戦国時代の小田原城
小田原城址公園の西側、県立小田原高校の隣に「城山公園(海と城の見える丘)」という高台があります。ここは戦国時代における小田原城本丸跡。散策路などが整備され、相模湾や小田原城が一望できます。
現在の小田原城を訪れたら、少し足を伸ばして城山公園内に残る「小峯御鐘ノ台大堀切」を見学してみましょう。この堀は3代当主・氏康の代に築かれた三の丸の堀跡。
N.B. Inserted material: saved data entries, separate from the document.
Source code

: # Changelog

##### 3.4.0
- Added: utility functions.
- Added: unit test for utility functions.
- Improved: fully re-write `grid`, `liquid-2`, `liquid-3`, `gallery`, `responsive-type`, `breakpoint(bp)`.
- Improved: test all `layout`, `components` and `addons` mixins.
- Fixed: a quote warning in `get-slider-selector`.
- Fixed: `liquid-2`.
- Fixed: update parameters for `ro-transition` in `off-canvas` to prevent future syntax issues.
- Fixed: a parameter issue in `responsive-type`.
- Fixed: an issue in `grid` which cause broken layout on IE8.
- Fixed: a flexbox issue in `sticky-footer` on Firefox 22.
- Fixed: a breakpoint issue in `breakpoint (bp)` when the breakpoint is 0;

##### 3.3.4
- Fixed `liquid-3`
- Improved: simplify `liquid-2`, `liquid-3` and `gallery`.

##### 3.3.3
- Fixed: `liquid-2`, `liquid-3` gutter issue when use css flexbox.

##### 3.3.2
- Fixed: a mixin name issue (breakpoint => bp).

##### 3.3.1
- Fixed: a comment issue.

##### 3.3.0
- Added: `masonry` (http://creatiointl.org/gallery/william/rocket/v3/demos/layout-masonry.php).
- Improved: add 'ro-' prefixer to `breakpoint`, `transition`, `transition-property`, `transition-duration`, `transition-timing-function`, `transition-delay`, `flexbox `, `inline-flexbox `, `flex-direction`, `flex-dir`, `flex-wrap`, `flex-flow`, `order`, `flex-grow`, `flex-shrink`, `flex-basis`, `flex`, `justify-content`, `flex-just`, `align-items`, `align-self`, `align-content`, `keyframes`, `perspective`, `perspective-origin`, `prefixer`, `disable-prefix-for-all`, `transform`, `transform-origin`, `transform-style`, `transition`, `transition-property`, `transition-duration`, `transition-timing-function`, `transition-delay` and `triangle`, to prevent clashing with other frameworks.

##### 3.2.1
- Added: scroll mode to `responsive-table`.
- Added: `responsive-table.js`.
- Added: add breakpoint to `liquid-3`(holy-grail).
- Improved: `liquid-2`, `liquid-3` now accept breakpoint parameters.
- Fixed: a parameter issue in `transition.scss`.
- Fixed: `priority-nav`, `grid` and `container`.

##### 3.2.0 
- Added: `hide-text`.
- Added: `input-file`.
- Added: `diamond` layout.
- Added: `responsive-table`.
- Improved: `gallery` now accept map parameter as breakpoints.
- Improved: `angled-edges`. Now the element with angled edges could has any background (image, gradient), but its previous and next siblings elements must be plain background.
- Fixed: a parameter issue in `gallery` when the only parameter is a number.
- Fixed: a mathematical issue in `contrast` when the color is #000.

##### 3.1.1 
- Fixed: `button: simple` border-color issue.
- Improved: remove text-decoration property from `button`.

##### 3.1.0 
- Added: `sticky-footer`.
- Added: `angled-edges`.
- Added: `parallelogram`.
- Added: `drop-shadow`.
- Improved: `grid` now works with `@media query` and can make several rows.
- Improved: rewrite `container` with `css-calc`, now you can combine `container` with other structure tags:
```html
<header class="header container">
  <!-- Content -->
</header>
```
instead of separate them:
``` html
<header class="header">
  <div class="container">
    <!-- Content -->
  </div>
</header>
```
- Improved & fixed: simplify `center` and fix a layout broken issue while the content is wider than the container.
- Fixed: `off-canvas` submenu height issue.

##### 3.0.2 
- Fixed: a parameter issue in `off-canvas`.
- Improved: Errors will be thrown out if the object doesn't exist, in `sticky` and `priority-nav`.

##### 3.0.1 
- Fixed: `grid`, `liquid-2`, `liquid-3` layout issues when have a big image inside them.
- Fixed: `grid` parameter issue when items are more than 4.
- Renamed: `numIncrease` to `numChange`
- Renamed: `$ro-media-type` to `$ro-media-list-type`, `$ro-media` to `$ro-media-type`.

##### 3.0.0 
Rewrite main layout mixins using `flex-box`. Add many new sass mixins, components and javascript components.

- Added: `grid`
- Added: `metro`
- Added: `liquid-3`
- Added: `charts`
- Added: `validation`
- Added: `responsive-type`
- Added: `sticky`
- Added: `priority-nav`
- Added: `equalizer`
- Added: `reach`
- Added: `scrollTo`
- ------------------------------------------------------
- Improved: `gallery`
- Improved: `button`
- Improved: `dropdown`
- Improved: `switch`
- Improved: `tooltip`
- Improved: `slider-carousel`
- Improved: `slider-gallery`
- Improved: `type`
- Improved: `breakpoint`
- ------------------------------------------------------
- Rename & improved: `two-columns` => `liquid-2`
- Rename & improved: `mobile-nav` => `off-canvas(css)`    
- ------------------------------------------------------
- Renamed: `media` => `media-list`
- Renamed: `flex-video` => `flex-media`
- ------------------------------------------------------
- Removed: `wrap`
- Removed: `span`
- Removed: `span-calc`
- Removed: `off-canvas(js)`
本丸から近い順に東堀、中堀、西堀の3本の堀が並んでおり、氏康時代の後、より強固で強大になった「総構」の一端を見ることができます。
総構とは、堀や土塁で城下町ごと城を守る防御ラインのことで、小田原城の惣構は、総延長約9kmにもおよぶ巨大なものでした。
全国に広まった北条氏の総構
小田原征伐後、小田原城は規模が縮小され、大部分が取り壊されましたが、北条氏の城下町ごと城を取り囲む巨大な総構は大名たちの記憶に残り、全国へと広がります。秀吉も京都に「御土居(おどい)」という巨大な総構を造りました。
ちなみに、日本最古の総構は今のところ荒木村重の居城だった有岡城といわれています。また、総構の総延長距離の全国1位は江戸城、2位は小田原城、3位は豊臣期大坂城とのこと。
小田原城には、まだまだ石垣の積み方や城下町の仕組みなど、注目ポイントがたくさんあります。小田原市、周辺の北条氏ゆかりの市町内にも歴史を感じる遺構がたくさん残っているので、まち歩きがてら史跡や観光スポットをめぐってみましょう。